** EXERCISE DIRECTIONS **
Of all the lines below, output only those starting at the one with "- [Introduction of" and ending at the one with "### Unit 3: Non", both ends included, exactly as written.

** MATERIAL PROVIDED **
-=-=-

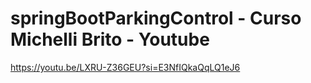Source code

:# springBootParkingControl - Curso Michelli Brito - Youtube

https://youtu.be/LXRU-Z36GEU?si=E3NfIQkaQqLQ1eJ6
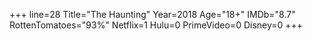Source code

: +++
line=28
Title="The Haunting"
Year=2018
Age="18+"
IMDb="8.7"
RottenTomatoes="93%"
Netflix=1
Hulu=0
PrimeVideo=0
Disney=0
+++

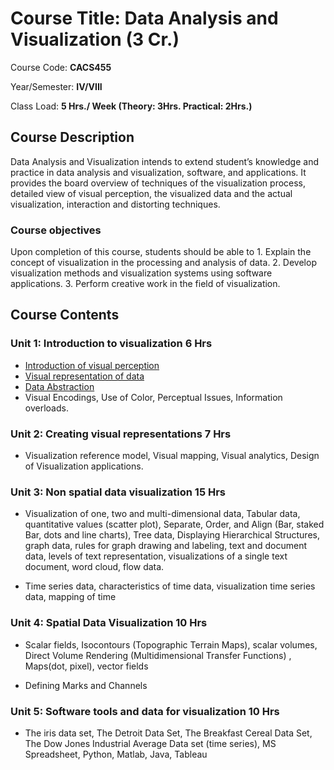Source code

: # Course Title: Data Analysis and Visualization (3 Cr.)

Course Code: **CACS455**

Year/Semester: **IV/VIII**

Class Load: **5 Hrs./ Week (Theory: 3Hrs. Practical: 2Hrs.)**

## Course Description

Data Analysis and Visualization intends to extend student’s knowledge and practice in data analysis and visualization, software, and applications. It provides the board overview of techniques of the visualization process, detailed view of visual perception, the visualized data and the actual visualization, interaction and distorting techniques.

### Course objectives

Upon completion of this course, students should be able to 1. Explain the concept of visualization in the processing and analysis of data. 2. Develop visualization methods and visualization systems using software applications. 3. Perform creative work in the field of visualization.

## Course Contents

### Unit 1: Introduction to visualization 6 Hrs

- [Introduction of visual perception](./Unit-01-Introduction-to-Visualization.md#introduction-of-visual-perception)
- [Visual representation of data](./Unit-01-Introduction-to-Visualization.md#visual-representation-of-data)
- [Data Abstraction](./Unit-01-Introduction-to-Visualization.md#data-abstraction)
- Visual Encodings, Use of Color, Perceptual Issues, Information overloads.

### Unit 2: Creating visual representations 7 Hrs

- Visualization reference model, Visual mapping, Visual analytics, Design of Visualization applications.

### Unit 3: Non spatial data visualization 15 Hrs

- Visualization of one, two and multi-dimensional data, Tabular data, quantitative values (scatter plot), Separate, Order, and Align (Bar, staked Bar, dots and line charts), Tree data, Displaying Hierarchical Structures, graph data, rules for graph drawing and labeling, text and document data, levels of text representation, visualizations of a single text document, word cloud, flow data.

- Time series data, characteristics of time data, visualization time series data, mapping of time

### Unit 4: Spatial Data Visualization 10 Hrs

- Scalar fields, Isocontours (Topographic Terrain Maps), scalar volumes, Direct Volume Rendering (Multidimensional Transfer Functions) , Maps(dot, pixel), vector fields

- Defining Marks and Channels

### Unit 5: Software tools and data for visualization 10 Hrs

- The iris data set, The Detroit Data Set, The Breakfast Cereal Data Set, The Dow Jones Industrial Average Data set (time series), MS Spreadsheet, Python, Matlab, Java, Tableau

-=-=-

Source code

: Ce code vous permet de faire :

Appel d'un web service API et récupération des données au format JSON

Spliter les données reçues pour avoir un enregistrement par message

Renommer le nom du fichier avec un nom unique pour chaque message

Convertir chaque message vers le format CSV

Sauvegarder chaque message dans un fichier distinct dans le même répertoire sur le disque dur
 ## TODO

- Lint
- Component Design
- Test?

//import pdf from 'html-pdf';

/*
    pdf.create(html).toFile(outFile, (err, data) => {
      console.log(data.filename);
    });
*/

-=-=-

** TASK RESULT **
- [Introduction of visual perception](./Unit-01-Introduction-to-Visualization.md#introduction-of-visual-perception)
- [Visual representation of data](./Unit-01-Introduction-to-Visualization.md#visual-representation-of-data)
- [Data Abstraction](./Unit-01-Introduction-to-Visualization.md#data-abstraction)
- Visual Encodings, Use of Color, Perceptual Issues, Information overloads.

### Unit 2: Creating visual representations 7 Hrs

- Visualization reference model, Visual mapping, Visual analytics, Design of Visualization applications.

### Unit 3: Non spatial data visualization 15 Hrs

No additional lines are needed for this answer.